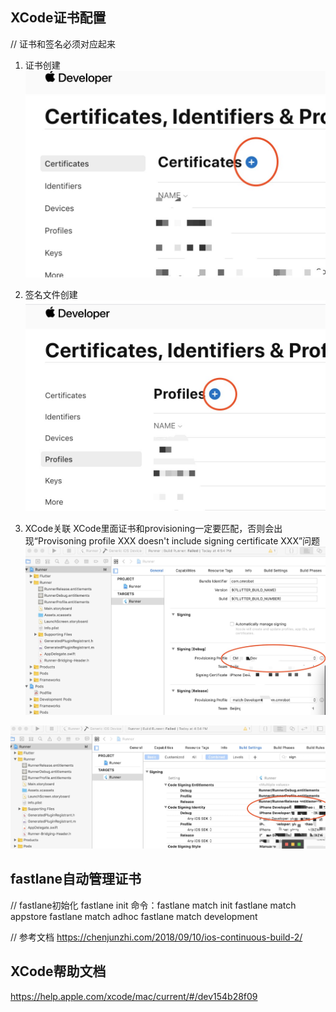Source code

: ## XCode证书配置
// 证书和签名必须对应起来
1. 证书创建
![certificate_create](/assets/certificate_create.jpg)
2. 签名文件创建
![profiles_create](/assets/profiles_create.jpg)

3. XCode关联
XCode里面证书和provisioning一定要匹配，否则会出现“Provisoning profile XXX doesn't include signing certificate XXX”问题
![xcode_sign_general](/assets/xcode_sign_general.jpg)

![xcode_sign](/assets/xcode_sign.jpg)

## fastlane自动管理证书
// fastlane初始化
fastlane init
命令：fastlane match init
fastlane match appstore
fastlane match adhoc
fastlane match development

// 参考文档
https://chenjunzhi.com/2018/09/10/ios-continuous-build-2/

## XCode帮助文档
https://help.apple.com/xcode/mac/current/#/dev154b28f09
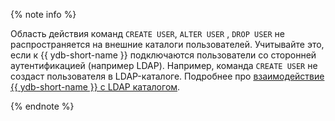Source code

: {% note info %}

Область действия команд `CREATE USER`, `ALTER USER` , `DROP USER` не распространяется на внешние каталоги пользователей.
Учитывайте это, если к {{ ydb-short-name }} подключаются пользователи со сторонней аутентификацией (например LDAP).
Например, команда `CREATE USER` не создаст пользователя в LDAP-каталоге.
Подробнее про [взаимодействие {{ ydb-short-name }} с LDAP каталогом](../../concepts/auth.md#ldap-auth-provider).

{% endnote %}
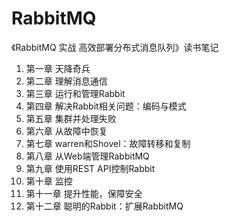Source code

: # RabbitMQ
《RabbitMQ 实战 高效部署分布式消息队列》读书笔记

1. 第一章 天降奇兵
2. 第二章 理解消息通信
3. 第三章 运行和管理Rabbit
4. 第四章 解决Rabbit相关问题：编码与模式
5. 第五章 集群并处理失败
6. 第六章 从故障中恢复
7. 第七章 warren和Shovel：故障转移和复制
8. 第八章 从Web端管理RabbitMQ
9. 第九章 使用REST API控制Rabbit
10. 第十章 监控
11. 第十一章 提升性能，保障安全
12. 第十二章 聪明的Rabbit：扩展RabbitMQ
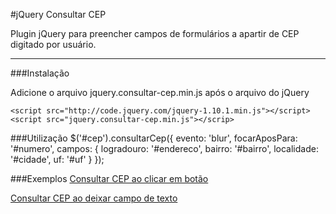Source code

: #jQuery Consultar CEP

Plugin jQuery para preencher campos de formulários a apartir de CEP digitado por usuário.


----------
###Instalação

Adicione o arquivo jquery.consultar-cep.min.js após o arquivo do jQuery

    <script src="http://code.jquery.com/jquery-1.10.1.min.js"></script>
    <script src="jquery.consultar-cep.min.js"></scrip>

###Utilização
    $('#cep').consultarCep({
       evento:        'blur',
       focarAposPara: '#numero',
       campos: {
         logradouro:  '#endereco',
         bairro:      '#bairro',
         localidade:  '#cidade',
         uf:          '#uf'
       }
    });    

###Exemplos
[Consultar CEP ao clicar em botão][1]

[Consultar CEP ao deixar campo de texto][2]


  [1]: examples/on-click.html
  [2]: examples/on-blur.html
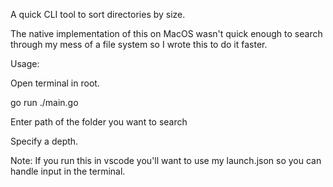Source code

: A quick CLI tool to sort directories by size.

The native implementation of this on MacOS wasn't quick enough to search through my mess of a file system so I wrote this to do it faster.

Usage:

Open terminal in root.

go run ./main.go

Enter path of the folder you want to search

Specify a depth.

Note: If you run this in vscode you'll want to use my launch.json so you can handle input in the terminal.
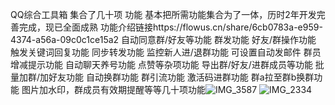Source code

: QQ综合工具箱 集合了几十项 功能 基本把所需功能集合为了一体，历时2年开发完善完成，现已全面成熟
功能介绍链接https://flowus.cn/share/6cb0783a-e959-4374-a56a-09c0c1ce15a2
自动同意群/好友等功能
群发功能
好友/群操作功能
触发关键词回复功能
同步转发功能
监控新人进/退群功能 可设置自动发邮件
群员增减提示功能
自动聊天养号功能
点赞等杂项功能
导出群/好友/进群成员等功能
批量加群/加好友功能
自动换群功能
群引流功能
激活码进群功能
群a拉至群b换群功能
图片加水印，群成员有效期提醒等等几十项功能![IMG_3587](https://github.com/user-attachments/assets/14ee2996-acdd-4b10-ab54-766a461aa296)
![IMG_2334](https://github.com/user-attachments/assets/a0b1101e-9530-4a49-87e8-cd5d61e0f65a)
+ + +
- EXERCISE REQUIREMENTS
Lines containing the string "html" above: how many are there? Answer with the number only.

- SOLUTION TO THE EXERCISE
2